Defining the role of Community Manager for Social Care Wales

Published: 17 October 2022

Red chair and tables outside, covered with raindrops
The Community Manager is responsible for supporting the community to learn, but it’s a role that needs thought and to be resourced properly in order to be effective. 

We’ve recently been helping the Research, Data and Innovation team at Social Care Wales to develop support and services for the social care workforce. We’ve supported them in building out a plan and purpose for a community that will support social care practitioners interested in developing their understanding and use of research and evidence in their practice.

Along the way we’ve learned more about this group of people and what they hope to achieve, and we’ve sought to understand more about their interests and what they want to learn. We need to work closely with practitioners over time, learning more about them and working with them in order to develop truly effective ways to support them in their practice.

To maintain and reinforce Social Care Wales’ investment in this community we’ve been helping them to develop a Community Manager role, and to understand what this role looks like in practice.

How we developed the role

As this would be an entirely new role for Social Care Wales, we started by researching Community Manager job specifications within the public sector, as well as some in the private sector. We reviewed all the roles and responsibilities and set about designing a workshop that would support the Social Care Wales team to understand their needs and also help them to plan resourcing for such a role.

The workshop consisted of three main activities which we thought might be useful for others:

1. Prioritise responsibilities

We took more than 40 roles and responsibilities from the job descriptions and added them to a Miro board.
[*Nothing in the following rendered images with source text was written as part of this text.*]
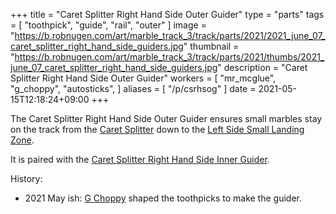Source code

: +++
title = "Caret Splitter Right Hand Side Outer Guider"
type = "parts"
tags = [ "toothpick", "guide", "rail", "outer" ]
image = "https://b.robnugen.com/art/marble_track_3/track/parts/2021/2021_june_07_caret_splitter_right_hand_side_guiders.jpg"
thumbnail = "https://b.robnugen.com/art/marble_track_3/track/parts/2021/thumbs/2021_june_07_caret_splitter_right_hand_side_guiders.jpg"
description = "Caret Splitter Right Hand Side Outer Guider"
workers = [
    "mr_mcglue",
    "g_choppy",
    "autosticks",
]
aliases = [
    "/p/csrhsog"
]
date = 2021-05-15T12:18:24+09:00
+++

The Caret Splitter Right Hand Side Outer Guider ensures small marbles
stay on the track from the [Caret Splitter](/parts/caret-splitter/) down to the [Left Side Small Landing Zone](/parts/left_side_small_landing_zone/).

It is paired with the [Caret Splitter Right Hand Side Inner Guider](/parts/caret-splitter-right-hand-side-inner-guider/).


History:

* 2021 May ish: [G Choppy](/workers/g_choppy/) shaped the toothpicks to make the guider.
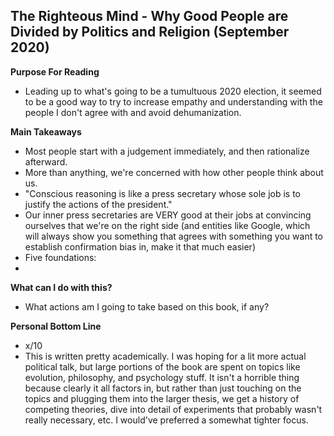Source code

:## The Righteous Mind - Why Good People are Divided by Politics and Religion (September 2020)

**Purpose For Reading**
- Leading up to what's going to be a tumultuous 2020 election, it seemed to be a good way to try to increase empathy and understanding with the people I don't agree with and avoid dehumanization. 
 
**Main Takeaways**
- Most people start with a judgement immediately, and then rationalize afterward.
- More than anything, we're concerned with how other people think about us.
- "Conscious reasoning is like a press secretary whose sole job is to justify the actions of the president."
- Our inner press secretaries are VERY good at their jobs at convincing ourselves that we're on the right side (and entities like Google, which will always show you something that agrees with something you want to establish confirmation bias in, make it that much easier)
- Five foundations:
- 

**What can I do with this?**
- What actions am I going to take based on this book, if any?

**Personal Bottom Line**
- x/10
- This is written pretty academically. I was hoping for a lit more actual political talk, but large portions of the book are spent on topics like evolution, philosophy, and psychology stuff. It isn't a horrible thing because clearly it all factors in, but rather than just touching on the topics and plugging them into the larger thesis, we get a history of competing theories, dive into detail of experiments that probably wasn't really necessary, etc. I would've preferred a somewhat tighter focus.
<!--stackedit_data:
eyJoaXN0b3J5IjpbLTExNTE3OTE1MjIsMjA1MjcwNzcwOCwtMz
MzMTEzMzYzXX0=
-->
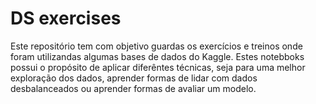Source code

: # DS exercises

Este repositório tem com objetivo guardas os exercícios e treinos onde foram utilizandas algumas bases de dados do Kaggle.
Estes notebboks possui o propósito de aplicar diferêntes técnicas, seja para uma melhor exploração dos dados, aprender formas de lidar com dados desbalanceados ou aprender formas de avaliar um modelo.
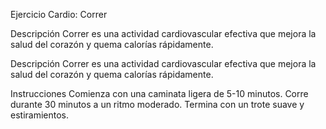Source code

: Ejercicio Cardio: Correr 

Descripción
Correr es una actividad cardiovascular efectiva que mejora la salud del corazón y quema calorías rápidamente.

Descripción
Correr es una actividad cardiovascular efectiva que mejora la salud del corazón y quema calorías rápidamente.

Instrucciones
Comienza con una caminata ligera de 5-10 minutos.
Corre durante 30 minutos a un ritmo moderado.
Termina con un trote suave y estiramientos.



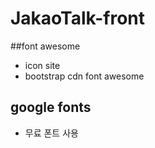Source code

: # JakaoTalk-front

##font awesome

- icon site
- bootstrap cdn font awesome

## google fonts

- 무료 폰트 사용
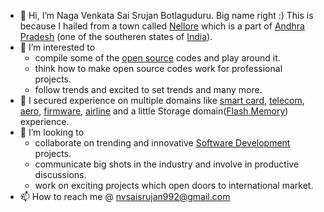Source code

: - 👋 Hi, I’m Naga Venkata Sai Srujan Botlaguduru. Big name right :) This is because I hailed from a town called [Nellore](https://en.wikipedia.org/wiki/Nellore) which is a part of [Andhra Pradesh](https://en.wikipedia.org/wiki/Andhra_Pradesh) (one of the southeren states of [India](https://en.wikipedia.org/wiki/India)).
- 👀 I’m interested to
  - compile some of the [open source](https://en.wikipedia.org/wiki/Open_source) codes and play around it.
  - think how to make open source codes work for professional projects.
  - follow trends and excited to set trends and many more.
- 🌱 I secured experience on multiple domains like [smart card](https://en.wikipedia.org/wiki/Smart_card), [telecom](https://en.wikipedia.org/wiki/Telecommunications), [aero](https://en.wikipedia.org/wiki/Aero), [firmware](https://en.wikipedia.org/wiki/Firmware), [airline](https://en.wikipedia.org/wiki/Airline) and a little Storage domain([Flash Memory](https://en.wikipedia.org/wiki/Flash_memory)) experience.
- 💞️ I’m looking to
  - collaborate on trending and innovative [Software Development](https://en.wikipedia.org/wiki/Software_development) projects.
  - communicate big shots in the industry and involve in productive discussions.
  - work on exciting projects which open doors to international market.
- 📫 How to reach me @ nvsaisrujan992@gmail.com

<!---
itsmesrujan/itsmesrujan is a ✨ special ✨ repository because its `README.md` (this file) appears on your GitHub profile.
You can click the Preview link to take a look at your changes.
--->
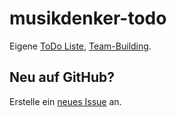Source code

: musikdenker-todo
================

Eigene [ToDo Liste](https://github.com/ManuelGotzen/musikdenker-todo/issues ), [Team-Building](https://github.com/ManuelGotzen/musikdenker-todo/settings/collaboration ). 
   

Neu auf GitHub?
---------------

Erstelle ein [neues Issue](https://github.com/ManuelGotzen/musikdenker-todo/issues/new ) an. 
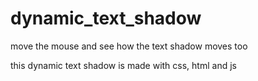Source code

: # dynamic_text_shadow
move the mouse and see how the text shadow moves too

this dynamic text shadow is made with css, html and js
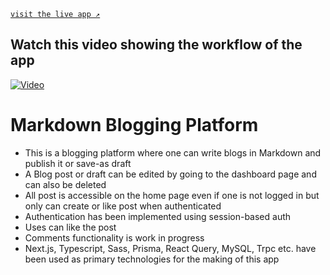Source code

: [`visit the live app ↗`](https://next-mdx-notes-app.vercel.app/)

## Watch this video showing the workflow of the app
[![Video](http://img.youtube.com/vi/3nCj5252APo/0.jpg)](http://www.youtube.com/watch?v=3nCj5252APo)

# Markdown Blogging Platform
- This is a blogging platform where one can write blogs in Markdown and publish it or save-as draft
- A Blog post or draft can be edited by going to the dashboard page and can also be deleted
- All post is accessible on the home page even if one is not logged in but only can create or like post when authenticated
- Authentication has been implemented using session-based auth
- Uses can like the post
- Comments functionality is work in progress
- Next.js, Typescript, Sass, Prisma, React Query, MySQL, Trpc etc. have been used as primary technologies for the making of this app

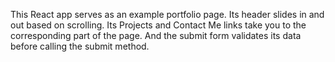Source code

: This React app serves as an example portfolio page. Its header slides in and out based on scrolling. Its Projects and Contact Me links take you to the corresponding part of the page. And the submit form validates its data before calling the submit method.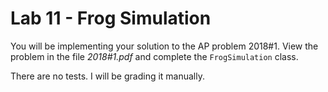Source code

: # Lab 11 - Frog Simulation

You will be implementing your solution to the AP problem 2018#1.  View the problem in the file *2018#1.pdf* and complete the `FrogSimulation` class.

There are no tests.  I will be grading it manually.
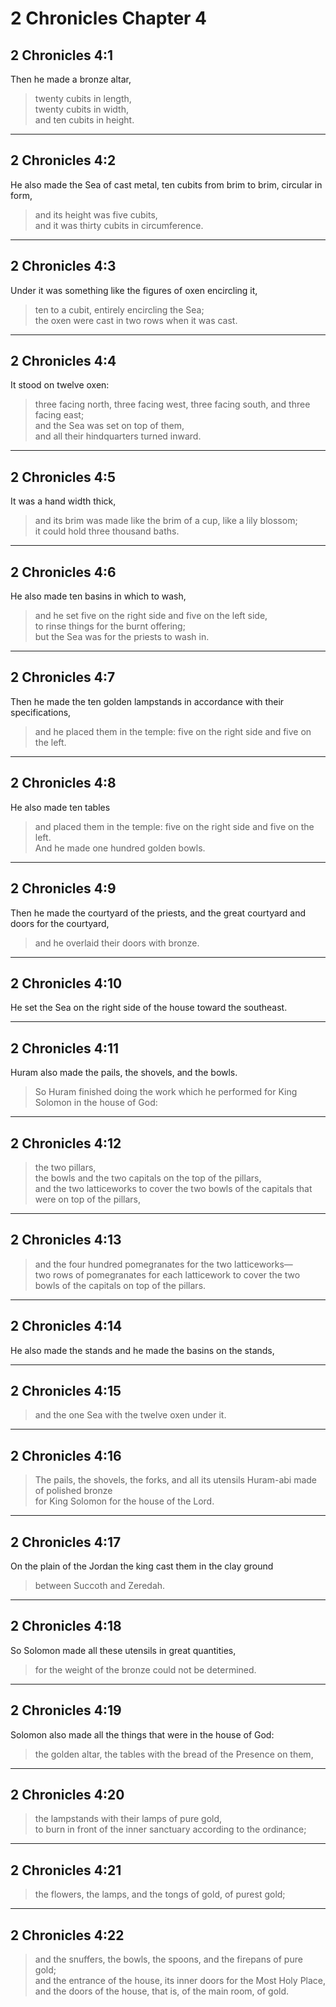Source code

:# 2 Chronicles Chapter 4

## 2 Chronicles 4:1

Then he made a bronze altar,

> twenty cubits in length,  
> twenty cubits in width,  
> and ten cubits in height.

---

## 2 Chronicles 4:2

He also made the Sea of cast metal, ten cubits from brim to brim, circular in form,

> and its height was five cubits,  
> and it was thirty cubits in circumference.

---

## 2 Chronicles 4:3

Under it was something like the figures of oxen encircling it,

> ten to a cubit, entirely encircling the Sea;  
> the oxen were cast in two rows when it was cast.

---

## 2 Chronicles 4:4

It stood on twelve oxen:

> three facing north, three facing west, three facing south, and three facing east;  
> and the Sea was set on top of them,  
> and all their hindquarters turned inward.

---

## 2 Chronicles 4:5

It was a hand width thick,

> and its brim was made like the brim of a cup, like a lily blossom;  
> it could hold three thousand baths.

---

## 2 Chronicles 4:6

He also made ten basins in which to wash,

> and he set five on the right side and five on the left side,  
> to rinse things for the burnt offering;  
> but the Sea was for the priests to wash in.

---

## 2 Chronicles 4:7

Then he made the ten golden lampstands in accordance with their specifications,

> and he placed them in the temple: five on the right side and five on the left.

---

## 2 Chronicles 4:8

He also made ten tables

> and placed them in the temple: five on the right side and five on the left.  
> And he made one hundred golden bowls.

---

## 2 Chronicles 4:9

Then he made the courtyard of the priests, and the great courtyard and doors for the courtyard,

> and he overlaid their doors with bronze.

---

## 2 Chronicles 4:10

He set the Sea on the right side of the house toward the southeast.

---

## 2 Chronicles 4:11

Huram also made the pails, the shovels, and the bowls.

> So Huram finished doing the work which he performed for King Solomon in the house of God:

---

## 2 Chronicles 4:12

> the two pillars,  
> the bowls and the two capitals on the top of the pillars,  
> and the two latticeworks to cover the two bowls of the capitals that were on top of the pillars,

---

## 2 Chronicles 4:13

> and the four hundred pomegranates for the two latticeworks—  
> two rows of pomegranates for each latticework to cover the two bowls of the capitals on top of the pillars.

---

## 2 Chronicles 4:14

He also made the stands and he made the basins on the stands,

---

## 2 Chronicles 4:15

> and the one Sea with the twelve oxen under it.

---

## 2 Chronicles 4:16

> The pails, the shovels, the forks, and all its utensils Huram-abi made of polished bronze  
> for King Solomon for the house of the Lord.

---

## 2 Chronicles 4:17

On the plain of the Jordan the king cast them in the clay ground

> between Succoth and Zeredah.

---

## 2 Chronicles 4:18

So Solomon made all these utensils in great quantities,

> for the weight of the bronze could not be determined.

---

## 2 Chronicles 4:19

Solomon also made all the things that were in the house of God:

> the golden altar, the tables with the bread of the Presence on them,

---

## 2 Chronicles 4:20

> the lampstands with their lamps of pure gold,  
> to burn in front of the inner sanctuary according to the ordinance;

---

## 2 Chronicles 4:21

> the flowers, the lamps, and the tongs of gold, of purest gold;

---

## 2 Chronicles 4:22

> and the snuffers, the bowls, the spoons, and the firepans of pure gold;  
> and the entrance of the house, its inner doors for the Most Holy Place, and the doors of the house, that is, of the main room, of gold.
We asked the Social Care Wales team to review each of these in turn and select 15 that they felt were most important. The other roles and responsibilities were put in a car park’ – a section that we could come back to later if we needed to.

Cutting these roles down forced the team to think carefully and ruthlessly, being practical and discussing the different wording of responsibilities to really get under the skin’ of the role.

2. Consider the practicalities

Once a decision had been made, we moved the 15 selected roles and responsibilities into the next part of the workshop, as shown in the Miro board below.

For each of the roles and responsibilities, we first went through a process of defining the tasks and activities involved in delivering against those responsibilities.

This helped the team to understand what tasks actually looked like in practice and helped them to break down the role into understandable activities, enabling them to better imagine the day-to-day work.

3. Define time and effort

Next, we reviewed the tasks and activities and discussed the amount of work needed to do them, and the cadence for delivery.

This helped us to build a picture of how much effort would be required to run the community on a daily, weekly, monthly and quarterly basis. This had the dual benefit of helping to define tasks and activities while also helping the Social Care Wales community manager to plan their time.

This activity provided a good basis for discussions, and also helped us to see the many ways that the role, tasks and activities may change over time. This resource plan is just the beginning and based on a relatively small community of around 50 people. As the community grows and changes the resource required to run the community will also change. The team will need to revisit this work and make sure they continue to evaluate what is required and to plan and change accordingly.

What we learned

We realised that while we had developed a good understanding of the business as usual’ requirements, we had not fully captured some of the initial activities needed to get a successful community off the ground.

Emily Webber, author of Building Successful Communities of Practice, explains the effort needed in the chart below, developed from the work of Wenger, McDermott and Snyder (2002).

It shows the input needed from community organisers in the early stages of community development as being much higher than in the self-sustaining stage. This meant we had to build in an understanding of the additional spin up’ resourcing requirements.

However, this workshop activity, combined with the chart, has supported the team in conversations about effort and value. It has helped others in the organisation to understand more about the work required to get communities off the ground. This has already led to decisions about which communities it might be beneficial to run (and what may not) and has helped other parts of Social Care Wales to prioritise their approaches.

This is just the start of the community that Social Care Wales are building, but they now have the ability to understand the responsibilities needed for a Community Manager and to make sure they understand what effort it will take to sustain.

This is just the start for Social Care Wales community development approach. Since Social Finance delivered this work the team have decided to invest in the hire of four community managers, and are undertaking a programme of upskilling and training their team in community development.